▶ Exercise aim: Return the listing that follows exactly, with no pictures included.

▶ Records supplied:
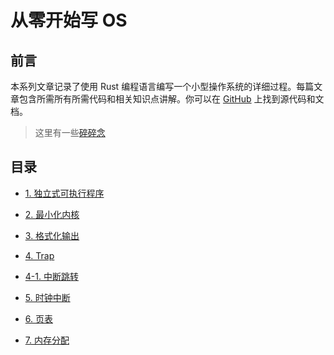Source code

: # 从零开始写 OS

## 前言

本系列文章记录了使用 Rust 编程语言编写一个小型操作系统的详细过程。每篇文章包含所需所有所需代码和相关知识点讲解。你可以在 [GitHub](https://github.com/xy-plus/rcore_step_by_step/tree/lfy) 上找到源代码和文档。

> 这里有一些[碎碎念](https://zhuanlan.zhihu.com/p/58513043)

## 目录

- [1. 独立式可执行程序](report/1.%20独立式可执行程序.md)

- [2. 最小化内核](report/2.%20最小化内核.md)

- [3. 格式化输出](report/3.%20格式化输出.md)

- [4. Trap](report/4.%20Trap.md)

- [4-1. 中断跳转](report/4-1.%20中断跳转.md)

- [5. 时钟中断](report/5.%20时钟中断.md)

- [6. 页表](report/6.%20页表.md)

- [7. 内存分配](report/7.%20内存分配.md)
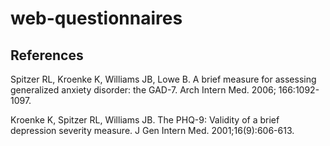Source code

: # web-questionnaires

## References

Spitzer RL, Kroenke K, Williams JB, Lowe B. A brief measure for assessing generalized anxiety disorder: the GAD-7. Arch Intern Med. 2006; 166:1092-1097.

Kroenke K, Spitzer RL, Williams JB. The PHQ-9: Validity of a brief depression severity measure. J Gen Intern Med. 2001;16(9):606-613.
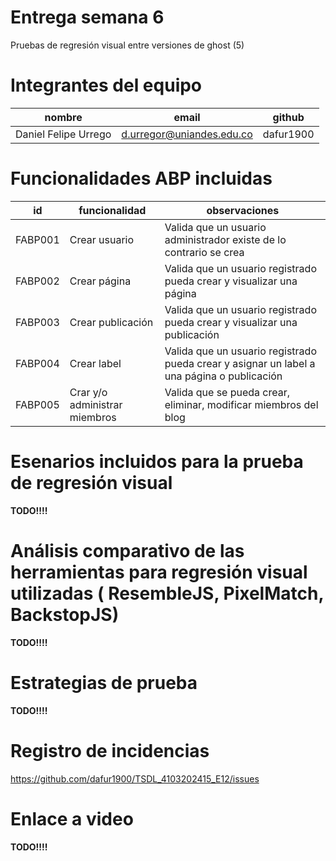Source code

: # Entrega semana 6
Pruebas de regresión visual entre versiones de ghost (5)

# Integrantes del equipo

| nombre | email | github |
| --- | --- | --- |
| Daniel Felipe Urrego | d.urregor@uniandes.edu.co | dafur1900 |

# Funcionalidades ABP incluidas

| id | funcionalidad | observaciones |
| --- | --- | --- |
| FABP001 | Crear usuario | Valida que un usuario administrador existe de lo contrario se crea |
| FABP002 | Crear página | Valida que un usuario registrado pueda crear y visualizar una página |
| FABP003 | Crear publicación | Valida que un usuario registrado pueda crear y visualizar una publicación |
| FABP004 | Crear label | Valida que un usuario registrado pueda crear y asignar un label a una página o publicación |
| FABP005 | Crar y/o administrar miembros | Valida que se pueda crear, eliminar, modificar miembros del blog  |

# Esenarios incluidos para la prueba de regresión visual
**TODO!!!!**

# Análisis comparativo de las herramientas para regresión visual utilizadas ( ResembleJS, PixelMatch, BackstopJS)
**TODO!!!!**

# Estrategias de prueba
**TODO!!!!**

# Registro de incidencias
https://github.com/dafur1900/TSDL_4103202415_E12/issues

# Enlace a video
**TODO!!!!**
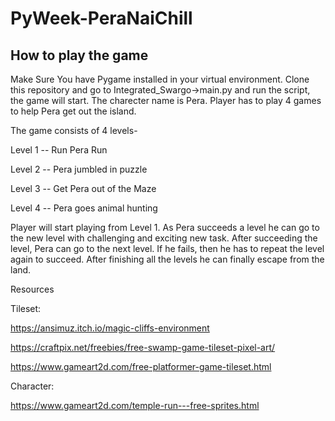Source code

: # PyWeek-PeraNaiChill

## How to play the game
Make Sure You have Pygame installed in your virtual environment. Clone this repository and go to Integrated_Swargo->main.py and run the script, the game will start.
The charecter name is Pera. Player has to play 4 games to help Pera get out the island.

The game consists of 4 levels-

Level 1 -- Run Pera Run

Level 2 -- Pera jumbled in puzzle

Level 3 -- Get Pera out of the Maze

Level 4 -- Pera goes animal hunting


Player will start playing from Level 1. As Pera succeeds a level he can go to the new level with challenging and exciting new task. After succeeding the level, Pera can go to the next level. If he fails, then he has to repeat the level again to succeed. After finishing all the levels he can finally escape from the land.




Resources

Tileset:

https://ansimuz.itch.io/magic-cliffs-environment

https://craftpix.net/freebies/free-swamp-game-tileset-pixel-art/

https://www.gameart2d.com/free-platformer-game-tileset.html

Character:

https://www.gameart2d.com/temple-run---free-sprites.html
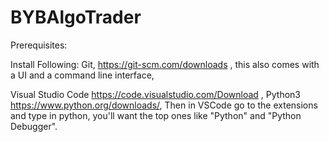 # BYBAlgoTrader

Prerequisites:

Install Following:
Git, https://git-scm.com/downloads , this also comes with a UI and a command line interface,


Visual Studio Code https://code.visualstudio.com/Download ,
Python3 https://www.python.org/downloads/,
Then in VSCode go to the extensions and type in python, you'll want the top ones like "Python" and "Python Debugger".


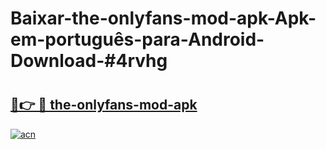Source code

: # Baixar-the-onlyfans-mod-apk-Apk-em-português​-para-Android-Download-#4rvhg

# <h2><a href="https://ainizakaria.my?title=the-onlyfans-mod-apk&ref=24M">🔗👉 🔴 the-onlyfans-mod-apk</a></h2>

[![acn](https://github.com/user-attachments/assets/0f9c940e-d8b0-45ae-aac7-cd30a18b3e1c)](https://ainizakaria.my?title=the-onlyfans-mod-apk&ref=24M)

▶ Answer space:
Source code

: # 从零开始写 OS

## 前言

本系列文章记录了使用 Rust 编程语言编写一个小型操作系统的详细过程。每篇文章包含所需所有所需代码和相关知识点讲解。你可以在 [GitHub](https://github.com/xy-plus/rcore_step_by_step/tree/lfy) 上找到源代码和文档。

> 这里有一些[碎碎念](https://zhuanlan.zhihu.com/p/58513043)

## 目录

- [1. 独立式可执行程序](report/1.%20独立式可执行程序.md)

- [2. 最小化内核](report/2.%20最小化内核.md)

- [3. 格式化输出](report/3.%20格式化输出.md)

- [4. Trap](report/4.%20Trap.md)

- [4-1. 中断跳转](report/4-1.%20中断跳转.md)

- [5. 时钟中断](report/5.%20时钟中断.md)

- [6. 页表](report/6.%20页表.md)

- [7. 内存分配](report/7.%20内存分配.md)
Source code

: # web-questionnaires

## References

Spitzer RL, Kroenke K, Williams JB, Lowe B. A brief measure for assessing generalized anxiety disorder: the GAD-7. Arch Intern Med. 2006; 166:1092-1097.

Kroenke K, Spitzer RL, Williams JB. The PHQ-9: Validity of a brief depression severity measure. J Gen Intern Med. 2001;16(9):606-613.
Source code

: # Entrega semana 6
Pruebas de regresión visual entre versiones de ghost (5)

# Integrantes del equipo

| nombre | email | github |
| --- | --- | --- |
| Daniel Felipe Urrego | d.urregor@uniandes.edu.co | dafur1900 |

# Funcionalidades ABP incluidas

| id | funcionalidad | observaciones |
| --- | --- | --- |
| FABP001 | Crear usuario | Valida que un usuario administrador existe de lo contrario se crea |
| FABP002 | Crear página | Valida que un usuario registrado pueda crear y visualizar una página |
| FABP003 | Crear publicación | Valida que un usuario registrado pueda crear y visualizar una publicación |
| FABP004 | Crear label | Valida que un usuario registrado pueda crear y asignar un label a una página o publicación |
| FABP005 | Crar y/o administrar miembros | Valida que se pueda crear, eliminar, modificar miembros del blog  |

# Esenarios incluidos para la prueba de regresión visual
**TODO!!!!**

# Análisis comparativo de las herramientas para regresión visual utilizadas ( ResembleJS, PixelMatch, BackstopJS)
**TODO!!!!**

# Estrategias de prueba
**TODO!!!!**

# Registro de incidencias
https://github.com/dafur1900/TSDL_4103202415_E12/issues

# Enlace a video
**TODO!!!!**
Source code

: # PyWeek-PeraNaiChill

## How to play the game
Make Sure You have Pygame installed in your virtual environment. Clone this repository and go to Integrated_Swargo->main.py and run the script, the game will start.
The charecter name is Pera. Player has to play 4 games to help Pera get out the island.

The game consists of 4 levels-

Level 1 -- Run Pera Run

Level 2 -- Pera jumbled in puzzle

Level 3 -- Get Pera out of the Maze

Level 4 -- Pera goes animal hunting


Player will start playing from Level 1. As Pera succeeds a level he can go to the new level with challenging and exciting new task. After succeeding the level, Pera can go to the next level. If he fails, then he has to repeat the level again to succeed. After finishing all the levels he can finally escape from the land.




Resources

Tileset:

https://ansimuz.itch.io/magic-cliffs-environment

https://craftpix.net/freebies/free-swamp-game-tileset-pixel-art/

https://www.gameart2d.com/free-platformer-game-tileset.html

Character:

https://www.gameart2d.com/temple-run---free-sprites.html
 # BYBAlgoTrader

Prerequisites:

Install Following:
Git, https://git-scm.com/downloads , this also comes with a UI and a command line interface,


Visual Studio Code https://code.visualstudio.com/Download ,
Python3 https://www.python.org/downloads/,
Then in VSCode go to the extensions and type in python, you'll want the top ones like "Python" and "Python Debugger".


Source code

: # Baixar-the-onlyfans-mod-apk-Apk-em-português​-para-Android-Download-#4rvhg

# <h2><a href="https://ainizakaria.my?title=the-onlyfans-mod-apk&ref=24M">🔗👉 🔴 the-onlyfans-mod-apk</a></h2>

[![acn](https://github.com/user-attachments/assets/0f9c940e-d8b0-45ae-aac7-cd30a18b3e1c)](https://ainizakaria.my?title=the-onlyfans-mod-apk&ref=24M)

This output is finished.